What is expected:
Every entry below is to be retyped exactly as it appears.

Input records:
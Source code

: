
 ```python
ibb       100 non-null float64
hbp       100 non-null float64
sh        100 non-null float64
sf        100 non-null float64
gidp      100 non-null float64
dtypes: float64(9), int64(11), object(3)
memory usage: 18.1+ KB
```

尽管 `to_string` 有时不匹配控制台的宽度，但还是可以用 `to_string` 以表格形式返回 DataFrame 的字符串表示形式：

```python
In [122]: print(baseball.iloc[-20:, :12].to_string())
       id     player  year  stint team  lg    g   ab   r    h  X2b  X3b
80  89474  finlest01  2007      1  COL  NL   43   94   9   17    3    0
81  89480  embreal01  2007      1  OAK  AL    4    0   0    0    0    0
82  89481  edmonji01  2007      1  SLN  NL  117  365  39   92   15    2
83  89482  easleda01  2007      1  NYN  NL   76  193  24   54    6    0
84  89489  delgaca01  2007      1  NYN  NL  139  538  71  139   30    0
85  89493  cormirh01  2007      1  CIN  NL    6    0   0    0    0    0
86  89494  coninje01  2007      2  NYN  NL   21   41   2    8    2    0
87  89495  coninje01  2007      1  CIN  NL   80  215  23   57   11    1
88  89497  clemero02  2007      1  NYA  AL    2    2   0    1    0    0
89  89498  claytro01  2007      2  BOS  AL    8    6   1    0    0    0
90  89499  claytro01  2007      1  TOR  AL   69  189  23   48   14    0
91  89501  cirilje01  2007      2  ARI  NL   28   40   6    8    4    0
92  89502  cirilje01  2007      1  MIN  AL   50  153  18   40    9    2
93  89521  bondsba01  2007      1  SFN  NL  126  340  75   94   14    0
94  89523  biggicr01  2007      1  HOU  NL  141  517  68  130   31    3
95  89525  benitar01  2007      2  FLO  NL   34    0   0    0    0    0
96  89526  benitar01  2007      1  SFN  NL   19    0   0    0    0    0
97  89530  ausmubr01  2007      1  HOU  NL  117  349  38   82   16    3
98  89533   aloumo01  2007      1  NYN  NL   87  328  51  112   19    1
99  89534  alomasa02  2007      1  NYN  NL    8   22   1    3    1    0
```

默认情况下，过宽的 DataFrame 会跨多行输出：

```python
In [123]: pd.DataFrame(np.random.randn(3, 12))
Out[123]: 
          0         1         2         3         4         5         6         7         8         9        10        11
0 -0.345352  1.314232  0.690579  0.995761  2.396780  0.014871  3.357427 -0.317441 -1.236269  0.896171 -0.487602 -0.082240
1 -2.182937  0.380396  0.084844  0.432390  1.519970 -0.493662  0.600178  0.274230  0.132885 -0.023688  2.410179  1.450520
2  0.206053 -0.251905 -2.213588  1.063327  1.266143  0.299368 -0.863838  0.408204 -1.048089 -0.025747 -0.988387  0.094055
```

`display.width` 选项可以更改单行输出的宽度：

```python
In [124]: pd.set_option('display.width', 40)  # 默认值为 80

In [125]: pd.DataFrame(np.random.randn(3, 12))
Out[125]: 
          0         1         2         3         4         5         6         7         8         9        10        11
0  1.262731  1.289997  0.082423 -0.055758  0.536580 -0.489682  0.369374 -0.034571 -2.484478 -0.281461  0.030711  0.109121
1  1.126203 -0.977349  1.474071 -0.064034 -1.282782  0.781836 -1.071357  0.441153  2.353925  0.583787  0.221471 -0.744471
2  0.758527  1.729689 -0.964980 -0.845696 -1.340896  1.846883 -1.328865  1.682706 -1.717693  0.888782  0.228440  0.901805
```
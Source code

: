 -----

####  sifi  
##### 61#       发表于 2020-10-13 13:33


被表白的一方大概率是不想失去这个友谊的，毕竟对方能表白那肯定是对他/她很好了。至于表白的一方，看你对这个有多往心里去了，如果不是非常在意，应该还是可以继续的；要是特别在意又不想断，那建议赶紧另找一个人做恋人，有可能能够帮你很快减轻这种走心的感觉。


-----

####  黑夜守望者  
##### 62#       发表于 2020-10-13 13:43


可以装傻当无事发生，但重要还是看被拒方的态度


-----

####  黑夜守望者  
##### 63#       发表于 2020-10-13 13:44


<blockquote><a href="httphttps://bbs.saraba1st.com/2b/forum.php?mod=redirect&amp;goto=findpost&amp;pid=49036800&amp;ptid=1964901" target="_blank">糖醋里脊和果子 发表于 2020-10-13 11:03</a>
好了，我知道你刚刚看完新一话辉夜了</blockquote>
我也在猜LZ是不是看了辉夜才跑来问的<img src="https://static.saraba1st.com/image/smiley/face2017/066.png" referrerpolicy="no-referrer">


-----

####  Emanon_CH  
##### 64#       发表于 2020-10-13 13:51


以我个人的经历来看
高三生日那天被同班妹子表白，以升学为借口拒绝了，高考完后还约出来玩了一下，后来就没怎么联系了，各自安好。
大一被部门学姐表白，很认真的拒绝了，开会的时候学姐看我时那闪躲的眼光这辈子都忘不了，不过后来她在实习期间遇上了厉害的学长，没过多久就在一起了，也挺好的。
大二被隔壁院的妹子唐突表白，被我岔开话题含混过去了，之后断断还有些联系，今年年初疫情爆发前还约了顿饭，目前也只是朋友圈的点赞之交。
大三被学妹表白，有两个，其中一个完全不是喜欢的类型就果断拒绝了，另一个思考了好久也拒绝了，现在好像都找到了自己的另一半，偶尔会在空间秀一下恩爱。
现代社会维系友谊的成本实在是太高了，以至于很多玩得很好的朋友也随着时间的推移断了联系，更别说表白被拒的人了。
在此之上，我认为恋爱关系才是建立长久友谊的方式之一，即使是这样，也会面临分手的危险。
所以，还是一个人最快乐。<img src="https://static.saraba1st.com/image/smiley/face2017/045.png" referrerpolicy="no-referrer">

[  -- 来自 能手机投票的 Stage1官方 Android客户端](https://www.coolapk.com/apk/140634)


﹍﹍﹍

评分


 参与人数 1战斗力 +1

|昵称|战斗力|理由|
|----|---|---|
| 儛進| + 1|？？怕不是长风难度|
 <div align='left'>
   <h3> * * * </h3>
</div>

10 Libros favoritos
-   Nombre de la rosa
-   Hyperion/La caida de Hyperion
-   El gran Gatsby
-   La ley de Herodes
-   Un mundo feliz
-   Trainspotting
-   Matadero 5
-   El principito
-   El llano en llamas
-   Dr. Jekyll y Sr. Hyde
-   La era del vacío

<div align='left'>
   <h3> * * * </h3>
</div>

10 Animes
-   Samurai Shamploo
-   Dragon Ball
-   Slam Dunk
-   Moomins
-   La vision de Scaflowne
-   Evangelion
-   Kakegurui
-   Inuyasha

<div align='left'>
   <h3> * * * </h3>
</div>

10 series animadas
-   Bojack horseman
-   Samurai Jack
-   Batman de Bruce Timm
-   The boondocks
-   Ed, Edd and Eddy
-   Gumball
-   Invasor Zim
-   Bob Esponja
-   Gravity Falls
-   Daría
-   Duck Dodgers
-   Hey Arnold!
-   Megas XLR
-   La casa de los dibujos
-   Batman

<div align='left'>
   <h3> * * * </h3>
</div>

Exercise result:
Source code

:
 ```python
ibb       100 non-null float64
hbp       100 non-null float64
sh        100 non-null float64
sf        100 non-null float64
gidp      100 non-null float64
dtypes: float64(9), int64(11), object(3)
memory usage: 18.1+ KB
```

尽管 `to_string` 有时不匹配控制台的宽度，但还是可以用 `to_string` 以表格形式返回 DataFrame 的字符串表示形式：

```python
In [122]: print(baseball.iloc[-20:, :12].to_string())
       id     player  year  stint team  lg    g   ab   r    h  X2b  X3b
80  89474  finlest01  2007      1  COL  NL   43   94   9   17    3    0
81  89480  embreal01  2007      1  OAK  AL    4    0   0    0    0    0
82  89481  edmonji01  2007      1  SLN  NL  117  365  39   92   15    2
83  89482  easleda01  2007      1  NYN  NL   76  193  24   54    6    0
84  89489  delgaca01  2007      1  NYN  NL  139  538  71  139   30    0
85  89493  cormirh01  2007      1  CIN  NL    6    0   0    0    0    0
86  89494  coninje01  2007      2  NYN  NL   21   41   2    8    2    0
87  89495  coninje01  2007      1  CIN  NL   80  215  23   57   11    1
88  89497  clemero02  2007      1  NYA  AL    2    2   0    1    0    0
89  89498  claytro01  2007      2  BOS  AL    8    6   1    0    0    0
90  89499  claytro01  2007      1  TOR  AL   69  189  23   48   14    0
91  89501  cirilje01  2007      2  ARI  NL   28   40   6    8    4    0
92  89502  cirilje01  2007      1  MIN  AL   50  153  18   40    9    2
93  89521  bondsba01  2007      1  SFN  NL  126  340  75   94   14    0
94  89523  biggicr01  2007      1  HOU  NL  141  517  68  130   31    3
95  89525  benitar01  2007      2  FLO  NL   34    0   0    0    0    0
96  89526  benitar01  2007      1  SFN  NL   19    0   0    0    0    0
97  89530  ausmubr01  2007      1  HOU  NL  117  349  38   82   16    3
98  89533   aloumo01  2007      1  NYN  NL   87  328  51  112   19    1
99  89534  alomasa02  2007      1  NYN  NL    8   22   1    3    1    0
```

默认情况下，过宽的 DataFrame 会跨多行输出：

```python
In [123]: pd.DataFrame(np.random.randn(3, 12))
Out[123]: 
          0         1         2         3         4         5         6         7         8         9        10        11
0 -0.345352  1.314232  0.690579  0.995761  2.396780  0.014871  3.357427 -0.317441 -1.236269  0.896171 -0.487602 -0.082240
1 -2.182937  0.380396  0.084844  0.432390  1.519970 -0.493662  0.600178  0.274230  0.132885 -0.023688  2.410179  1.450520
2  0.206053 -0.251905 -2.213588  1.063327  1.266143  0.299368 -0.863838  0.408204 -1.048089 -0.025747 -0.988387  0.094055
```

`display.width` 选项可以更改单行输出的宽度：

```python
In [124]: pd.set_option('display.width', 40)  # 默认值为 80

In [125]: pd.DataFrame(np.random.randn(3, 12))
Out[125]: 
          0         1         2         3         4         5         6         7         8         9        10        11
0  1.262731  1.289997  0.082423 -0.055758  0.536580 -0.489682  0.369374 -0.034571 -2.484478 -0.281461  0.030711  0.109121
1  1.126203 -0.977349  1.474071 -0.064034 -1.282782  0.781836 -1.071357  0.441153  2.353925  0.583787  0.221471 -0.744471
2  0.758527  1.729689 -0.964980 -0.845696 -1.340896  1.846883 -1.328865  1.682706 -1.717693  0.888782  0.228440  0.901805
```
Source code

: -----

####  sifi  
##### 61#       发表于 2020-10-13 13:33


被表白的一方大概率是不想失去这个友谊的，毕竟对方能表白那肯定是对他/她很好了。至于表白的一方，看你对这个有多往心里去了，如果不是非常在意，应该还是可以继续的；要是特别在意又不想断，那建议赶紧另找一个人做恋人，有可能能够帮你很快减轻这种走心的感觉。


-----

####  黑夜守望者  
##### 62#       发表于 2020-10-13 13:43


可以装傻当无事发生，但重要还是看被拒方的态度


-----

####  黑夜守望者  
##### 63#       发表于 2020-10-13 13:44


<blockquote><a href="httphttps://bbs.saraba1st.com/2b/forum.php?mod=redirect&amp;goto=findpost&amp;pid=49036800&amp;ptid=1964901" target="_blank">糖醋里脊和果子 发表于 2020-10-13 11:03</a>
好了，我知道你刚刚看完新一话辉夜了</blockquote>
我也在猜LZ是不是看了辉夜才跑来问的<img src="https://static.saraba1st.com/image/smiley/face2017/066.png" referrerpolicy="no-referrer">


-----

####  Emanon_CH  
##### 64#       发表于 2020-10-13 13:51


以我个人的经历来看
高三生日那天被同班妹子表白，以升学为借口拒绝了，高考完后还约出来玩了一下，后来就没怎么联系了，各自安好。
大一被部门学姐表白，很认真的拒绝了，开会的时候学姐看我时那闪躲的眼光这辈子都忘不了，不过后来她在实习期间遇上了厉害的学长，没过多久就在一起了，也挺好的。
大二被隔壁院的妹子唐突表白，被我岔开话题含混过去了，之后断断还有些联系，今年年初疫情爆发前还约了顿饭，目前也只是朋友圈的点赞之交。
大三被学妹表白，有两个，其中一个完全不是喜欢的类型就果断拒绝了，另一个思考了好久也拒绝了，现在好像都找到了自己的另一半，偶尔会在空间秀一下恩爱。
现代社会维系友谊的成本实在是太高了，以至于很多玩得很好的朋友也随着时间的推移断了联系，更别说表白被拒的人了。
在此之上，我认为恋爱关系才是建立长久友谊的方式之一，即使是这样，也会面临分手的危险。
所以，还是一个人最快乐。<img src="https://static.saraba1st.com/image/smiley/face2017/045.png" referrerpolicy="no-referrer">

[  -- 来自 能手机投票的 Stage1官方 Android客户端](https://www.coolapk.com/apk/140634)


﹍﹍﹍

评分


 参与人数 1战斗力 +1

|昵称|战斗力|理由|
|----|---|---|
| 儛進| + 1|？？怕不是长风难度|
 <div align='left'>
   <h3> * * * </h3>
</div>

10 Libros favoritos
-   Nombre de la rosa
-   Hyperion/La caida de Hyperion
-   El gran Gatsby
-   La ley de Herodes
-   Un mundo feliz
-   Trainspotting
-   Matadero 5
-   El principito
-   El llano en llamas
-   Dr. Jekyll y Sr. Hyde
-   La era del vacío

<div align='left'>
   <h3> * * * </h3>
</div>

10 Animes
-   Samurai Shamploo
-   Dragon Ball
-   Slam Dunk
-   Moomins
-   La vision de Scaflowne
-   Evangelion
-   Kakegurui
-   Inuyasha

<div align='left'>
   <h3> * * * </h3>
</div>

10 series animadas
-   Bojack horseman
-   Samurai Jack
-   Batman de Bruce Timm
-   The boondocks
-   Ed, Edd and Eddy
-   Gumball
-   Invasor Zim
-   Bob Esponja
-   Gravity Falls
-   Daría
-   Duck Dodgers
-   Hey Arnold!
-   Megas XLR
-   La casa de los dibujos
-   Batman

<div align='left'>
   <h3> * * * </h3>
</div>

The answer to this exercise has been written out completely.